Task to carry out: Would you print every entry below exactly as written, omitting the images?

++++ Data to examine ++++

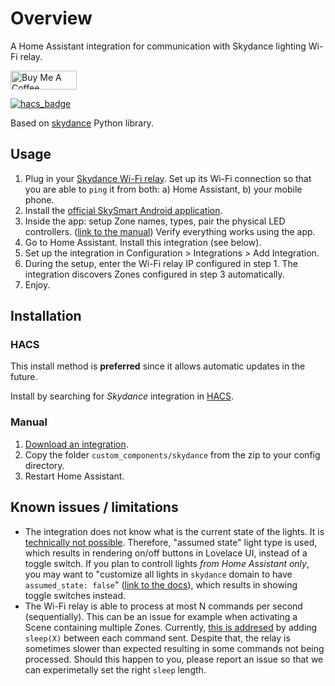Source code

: # Overview

A Home Assistant integration for communication with Skydance lighting Wi-Fi relay.

<a href="https://www.buymeacoffee.com/tomasbedrich" target="_blank"><img src="https://cdn.buymeacoffee.com/buttons/v2/default-yellow.png" alt="Buy Me A Coffee" style="height: 30px !important;width: 106px !important;" ></a>

[![hacs_badge](https://img.shields.io/badge/HACS-Default-orange.svg)](https://github.com/hacs/integration)

Based on [skydance](https://github.com/tomasbedrich/skydance) Python library.


## Usage

1. Plug in your [Skydance Wi-Fi relay](http://www.iskydance.com/index.php?c=product_show&a=index&id=810).
   Set up its Wi-Fi connection so that you are able to `ping` it from both: a) Home Assistant, b) your mobile phone. 
2. Install the [official SkySmart Android application](https://play.google.com/store/apps/details?id=com.lxit.wifirelay&hl=cs&gl=US).
3. Inside the app: setup Zone names, types, pair the physical LED controllers.
   ([link to the manual](http://www.iskydance.com/uploads/goods_file/WiFi-Relay.pdf))
   Verify everything works using the app.
4. Go to Home Assistant.
   Install this integration (see below).
5. Set up the integration in Configuration > Integrations > Add Integration.
6. During the setup, enter the Wi-Fi relay IP configured in step 1.
   The integration discovers Zones configured in step 3 automatically.
7. Enjoy.


## Installation

### HACS
This install method is **preferred** since it allows automatic updates in the future.

Install by searching for _Skydance_ integration in [HACS](https://hacs.xyz/).

### Manual
1. [Download an integration](https://github.com/tomasbedrich/home-assistant-skydance/archive/master.zip).
2. Copy the folder `custom_components/skydance` from the zip to your config directory.
3. Restart Home Assistant.


## Known issues / limitations

- The integration does not know what is the current state of the lights.
  It is [technically not possible](https://github.com/tomasbedrich/home-assistant-skydance/issues/3#issuecomment-752373154).
  Therefore, "assumed state" light type is used, which results in rendering on/off buttons in Lovelace UI, instead of a toggle switch.
  If you plan to controll lights _from Home Assistant only_,
  you may want to "customize all lights in `skydance` domain to have `assumed_state: false`"
  ([link to the docs](https://www.home-assistant.io/docs/configuration/customizing-devices/#assumed_state)),
  which results in showing toggle switches instead.
- The Wi-Fi relay is able to process at most N commands per second (sequentially).
  This can be an issue for example when activating a Scene containing multiple Zones.
  Currently, [this is addresed](https://github.com/tomasbedrich/home-assistant-skydance/commit/031b837a745aed3ad805c9305fbd347ea70b3cf9)
  by adding `sleep(X)` between each command sent.
  Despite that, the relay is sometimes slower than expected resulting in some commands not being processed.
  Should this happen to you, please report an issue so that we can experimetally set the right `sleep` length.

++++

Written response:
Source code

: # Overview

A Home Assistant integration for communication with Skydance lighting Wi-Fi relay.

<a href="https://www.buymeacoffee.com/tomasbedrich" target="_blank"><img src="https://cdn.buymeacoffee.com/buttons/v2/default-yellow.png" alt="Buy Me A Coffee" style="height: 30px !important;width: 106px !important;" ></a>

[![hacs_badge](https://img.shields.io/badge/HACS-Default-orange.svg)](https://github.com/hacs/integration)

Based on [skydance](https://github.com/tomasbedrich/skydance) Python library.


## Usage

1. Plug in your [Skydance Wi-Fi relay](http://www.iskydance.com/index.php?c=product_show&a=index&id=810).
   Set up its Wi-Fi connection so that you are able to `ping` it from both: a) Home Assistant, b) your mobile phone. 
2. Install the [official SkySmart Android application](https://play.google.com/store/apps/details?id=com.lxit.wifirelay&hl=cs&gl=US).
3. Inside the app: setup Zone names, types, pair the physical LED controllers.
   ([link to the manual](http://www.iskydance.com/uploads/goods_file/WiFi-Relay.pdf))
   Verify everything works using the app.
4. Go to Home Assistant.
   Install this integration (see below).
5. Set up the integration in Configuration > Integrations > Add Integration.
6. During the setup, enter the Wi-Fi relay IP configured in step 1.
   The integration discovers Zones configured in step 3 automatically.
7. Enjoy.


## Installation

### HACS
This install method is **preferred** since it allows automatic updates in the future.

Install by searching for _Skydance_ integration in [HACS](https://hacs.xyz/).

### Manual
1. [Download an integration](https://github.com/tomasbedrich/home-assistant-skydance/archive/master.zip).
2. Copy the folder `custom_components/skydance` from the zip to your config directory.
3. Restart Home Assistant.


## Known issues / limitations

- The integration does not know what is the current state of the lights.
  It is [technically not possible](https://github.com/tomasbedrich/home-assistant-skydance/issues/3#issuecomment-752373154).
  Therefore, "assumed state" light type is used, which results in rendering on/off buttons in Lovelace UI, instead of a toggle switch.
  If you plan to controll lights _from Home Assistant only_,
  you may want to "customize all lights in `skydance` domain to have `assumed_state: false`"
  ([link to the docs](https://www.home-assistant.io/docs/configuration/customizing-devices/#assumed_state)),
  which results in showing toggle switches instead.
- The Wi-Fi relay is able to process at most N commands per second (sequentially).
  This can be an issue for example when activating a Scene containing multiple Zones.
  Currently, [this is addresed](https://github.com/tomasbedrich/home-assistant-skydance/commit/031b837a745aed3ad805c9305fbd347ea70b3cf9)
  by adding `sleep(X)` between each command sent.
  Despite that, the relay is sometimes slower than expected resulting in some commands not being processed.
  Should this happen to you, please report an issue so that we can experimetally set the right `sleep` length.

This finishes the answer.